Data:
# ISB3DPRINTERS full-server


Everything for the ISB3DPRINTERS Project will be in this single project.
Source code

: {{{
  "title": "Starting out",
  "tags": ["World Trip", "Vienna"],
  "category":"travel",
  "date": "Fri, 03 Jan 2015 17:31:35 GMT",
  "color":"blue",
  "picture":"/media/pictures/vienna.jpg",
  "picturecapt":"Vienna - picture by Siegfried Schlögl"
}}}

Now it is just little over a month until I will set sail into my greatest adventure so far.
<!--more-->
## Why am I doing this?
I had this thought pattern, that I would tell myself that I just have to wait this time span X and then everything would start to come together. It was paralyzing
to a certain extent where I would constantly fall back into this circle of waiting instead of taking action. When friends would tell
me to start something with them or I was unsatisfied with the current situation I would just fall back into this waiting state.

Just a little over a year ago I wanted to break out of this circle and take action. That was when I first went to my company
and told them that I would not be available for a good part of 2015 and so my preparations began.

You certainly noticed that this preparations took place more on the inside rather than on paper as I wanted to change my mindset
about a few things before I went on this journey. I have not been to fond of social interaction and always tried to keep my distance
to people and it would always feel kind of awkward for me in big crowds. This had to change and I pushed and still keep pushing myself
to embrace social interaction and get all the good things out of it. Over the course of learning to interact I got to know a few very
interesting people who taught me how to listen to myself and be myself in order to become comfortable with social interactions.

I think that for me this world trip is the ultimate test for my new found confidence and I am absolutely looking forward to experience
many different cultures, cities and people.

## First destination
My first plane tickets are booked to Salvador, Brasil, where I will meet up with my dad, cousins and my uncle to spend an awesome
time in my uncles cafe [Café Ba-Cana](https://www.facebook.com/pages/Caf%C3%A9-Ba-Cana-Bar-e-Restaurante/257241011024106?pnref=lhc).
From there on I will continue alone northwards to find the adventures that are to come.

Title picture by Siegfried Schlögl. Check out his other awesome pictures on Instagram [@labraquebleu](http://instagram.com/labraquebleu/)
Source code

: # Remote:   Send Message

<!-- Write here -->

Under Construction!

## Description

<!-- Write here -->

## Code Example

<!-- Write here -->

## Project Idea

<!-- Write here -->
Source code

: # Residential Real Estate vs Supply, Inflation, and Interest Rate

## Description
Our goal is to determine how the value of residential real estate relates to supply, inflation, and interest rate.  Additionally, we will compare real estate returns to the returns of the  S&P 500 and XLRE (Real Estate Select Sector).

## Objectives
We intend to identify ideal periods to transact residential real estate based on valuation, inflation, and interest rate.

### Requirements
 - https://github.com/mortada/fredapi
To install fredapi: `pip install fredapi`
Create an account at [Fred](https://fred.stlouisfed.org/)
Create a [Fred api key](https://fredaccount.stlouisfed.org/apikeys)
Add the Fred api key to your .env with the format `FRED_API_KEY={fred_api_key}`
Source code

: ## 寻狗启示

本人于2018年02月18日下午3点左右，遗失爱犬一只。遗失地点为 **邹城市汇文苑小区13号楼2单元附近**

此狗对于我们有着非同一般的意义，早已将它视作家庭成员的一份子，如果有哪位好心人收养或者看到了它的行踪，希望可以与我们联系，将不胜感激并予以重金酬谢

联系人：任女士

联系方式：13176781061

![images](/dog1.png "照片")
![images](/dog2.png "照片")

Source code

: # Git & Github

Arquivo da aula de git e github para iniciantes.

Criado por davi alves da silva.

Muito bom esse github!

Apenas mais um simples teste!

Instructions for the task:
Show every line of the listing containing the string "keep" by copying it.

Solution to this exercise:
about a few things before I went on this journey. I have not been to fond of social interaction and always tried to keep my distance
to people and it would always feel kind of awkward for me in big crowds. This had to change and I pushed and still keep pushing myself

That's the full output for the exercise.